Respondamos: no, no todos somos sociedad civil. Todos somos ciudadanos, y por ello somos titulares de derechos inalienables, agentes libres y autorizados a participar en todo lo que corresponda a los fines comunes de la sociedad. Sin embargo, “sociedad civil” se refiere precisamente a la actividad de ciudadanos que explícitamente hacen uso de sus libertades de pensamiento, expresión y libre asociación para participar en el estudio, crítica, propuesta y solución de asuntos públicos, sin fines de lucro, sin usurpar las atribuciones de funcionarios, sin depender de su anuencia, aprobación o apoyo. Por eso, un funcionario no es ni puede ser parte de la sociedad civil; como ciudadano es libre, pero como servidor público tiene un marco específico de ley a cumplir, y puede hacer sólo y específicamente lo que marca el puesto que ostenta. Tampoco un consultor o un lobista es parte de la sociedad civil; es claro que ofrece servicios que –eventualmente- hasta podrían resultar en un bien general, y no sólo de su contratante, pero sus “entregables” son piezas de oferta y demanda.

Así, la lógica de la sociedad civil no es la de la representación, sino la del emplazamiento. En una movida conversación, un ahora más destacado líder sindical me increpó diciendo: “detrás de mí, hay un millón 200 mil maestros ¿cuántas personas están detrás de ustedes?”. Yo le respondí: “Detrás, nadie. Acá al frente sólo estamos mi compadre y yo. Estudiamos el tema, tenemos una propuesta y se las vamos a ganar en tribunales”. Y así fue.

En sociedad civil no “representamos” a los ciudadanos. Damos voz a sus preocupaciones, pero no nos eligieron o designaron. Nuestra autoridad no depende de los números, del músculo en la marcha o las afiliaciones forzadas, sino de la razón de nuestro argumento. En ese sentido, nos parecemos más a los académicos.

Con varios de ellos en México, el tema de prejuicio no es tanto en el examen de las ideas, sino en el cuestionamiento del financiamiento. Nuestras organizaciones suelen ser donatarias autorizadas, con auditoría del SAT de Hacienda y también de un despacho externo.
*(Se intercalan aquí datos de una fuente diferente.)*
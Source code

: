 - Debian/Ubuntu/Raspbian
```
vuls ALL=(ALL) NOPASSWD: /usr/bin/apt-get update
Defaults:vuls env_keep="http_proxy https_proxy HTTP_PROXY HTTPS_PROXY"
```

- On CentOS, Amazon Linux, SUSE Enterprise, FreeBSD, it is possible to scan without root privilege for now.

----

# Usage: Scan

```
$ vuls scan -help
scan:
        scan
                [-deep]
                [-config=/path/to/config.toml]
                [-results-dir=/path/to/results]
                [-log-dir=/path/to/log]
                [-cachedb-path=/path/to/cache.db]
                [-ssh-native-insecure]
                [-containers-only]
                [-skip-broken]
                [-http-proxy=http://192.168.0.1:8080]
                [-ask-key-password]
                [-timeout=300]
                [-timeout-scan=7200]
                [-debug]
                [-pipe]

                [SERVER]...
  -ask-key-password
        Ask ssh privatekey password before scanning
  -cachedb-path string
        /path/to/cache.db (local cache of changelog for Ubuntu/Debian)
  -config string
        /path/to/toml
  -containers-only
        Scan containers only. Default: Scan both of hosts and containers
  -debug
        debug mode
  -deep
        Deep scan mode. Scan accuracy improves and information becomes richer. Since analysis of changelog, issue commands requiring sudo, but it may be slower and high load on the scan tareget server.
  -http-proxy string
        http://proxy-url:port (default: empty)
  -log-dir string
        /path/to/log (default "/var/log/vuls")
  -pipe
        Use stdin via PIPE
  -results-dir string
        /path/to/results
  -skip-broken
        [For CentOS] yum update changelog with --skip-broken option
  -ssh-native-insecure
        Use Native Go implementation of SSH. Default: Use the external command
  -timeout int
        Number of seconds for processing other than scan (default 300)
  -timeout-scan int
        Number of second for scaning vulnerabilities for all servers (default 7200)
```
Nos revisan cada año; hacemos declaraciones de transparencia; hay vigilancia, que por momentos parece acoso o intimidación, de nuestras cuentas –nosotros hemos sido afortunados en recibir ya varias auditorías en un mismo año-. Pero cuando veo a mis colegas de universidades públicas, no capto que sea cuestionable el origen público de los fondos que pagan sus sueldos y publicaciones, o que eso los haga incondicionales o lacayos de rector o gobernador en turno. Los funcionarios se fotografían sonrientes con las fundaciones de los grupos corporativos y llevan excelentes relaciones con grandes proveedores privados, pero es a nosotros a quienes nos quieren colgar el mote de “empresarios”.

Ayer Mexicanos Primero cumplió once años de presencia pública. Sus méritos en la agenda del cambio educativo o su modelo de incidencia se van documentando en tesis de posgrado en el extranjero, o puede verse en el libro Civil Society in Education in Latin America (Routledge), coordinado por las profesoras Cortina y Lafuente de Teacher’s College. Sus vínculos con los equipos que diseñan las estadísticas de UNESCO, las evaluaciones de PISA o ICCS hablan de su competencia técnica. Pero un logro que nos enorgullece es sobrevivir en un ambiente hostil a la vida de sociedad civil. Kant escribió, en los umbrales de la Ilustración, que no se puede pretender cuestionar desde la sociedad civil a los agentes del Estado y asumir que no intentarán represalias; eso sigue siendo así, pero tal vez el reto principal será que los propios conciudadanos se acostumbren a que nuestra voluntad e inteligencia no se agotan con el voto, y que podemos y debemos seguir emplazando el resto de los días, y no sólo una estrepitosa tarde de domingo en julio.